This review contains spoilers for the novel “The Three-Body Problem” and the television series “Three-Body.” There’s no way around it.

The highly acclaimed trilogy of Chinese science-fiction novels collectively known as “Three-Body,” in which Earth is threatened with invasion by technologically superior aliens, is generally understood to reflect historical Chinese anxieties about Western domination. Which makes it a little amusing that, 17 years after the story was first serialized, the books are about to get more attention than ever because of a big-budget American adaptation, due later this year on Netflix. Comments about appropriation and cultural sensitivity will start to pour in minutes after the episodes are posted.

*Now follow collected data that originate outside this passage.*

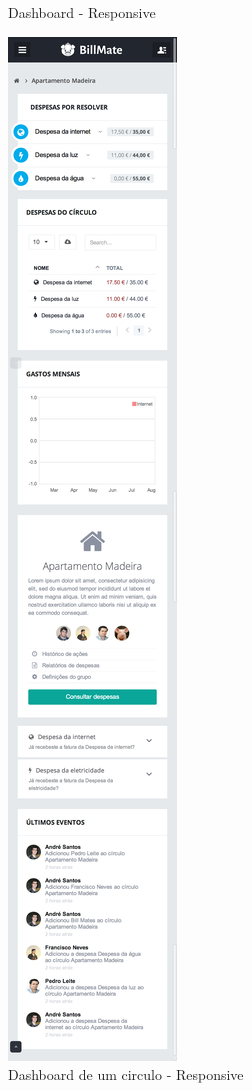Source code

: \begin{figure}[H]
{\caption{Dashboard - Responsive}
}
{
\includegraphics[width=.5\textwidth]{images/andre/circler}
\caption{Dashboard de um circulo - Responsive }
}
\end{figure}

In the meantime, little attention is being paid in the United States to an ambitious Chinese series, “Three-Body,” that has beaten Netflix’s “3 Body Problem” to the screen. No trade barriers or worries about state secrets here: The 30 episodes of “Three-Body” are premiering on Rakuten Viki in the United States, with subtitles in English (among many other languages), on the same day they appear in China, where they are reportedly setting viewing records for Tencent’s WeTV streaming service. Outside of the sci-fi fan base, however, they don’t appear to be causing a ripple in America. (The 21st episode arrived on Friday; early episodes can be watched free with ads.)

The books’ author, Liu Cixin, has endorsed the Netflix series (he’s a consulting producer), though the show’s largely non-Chinese cast indicates that it tinkers significantly with his story. He doesn’t appear to have been involved with the Chinese series, but one of its hallmarks — the subject of many approving viewer comments on Rakuten Viki — is its faithfulness, in broad outline, to the trilogy’s first novel, “The Three-Body Problem,” on which it is based.

A lot of Liu’s dialogue seems to have been moved straight from book to screen (though questions of translation, in both media, make it hard to be sure). Through 20 episodes, most of the major plot points arrive at about the same places they did in the book. For Liu’s hard-core fans, that may be all that matters. For a general audience, the show’s similarities to the book may be more problematic.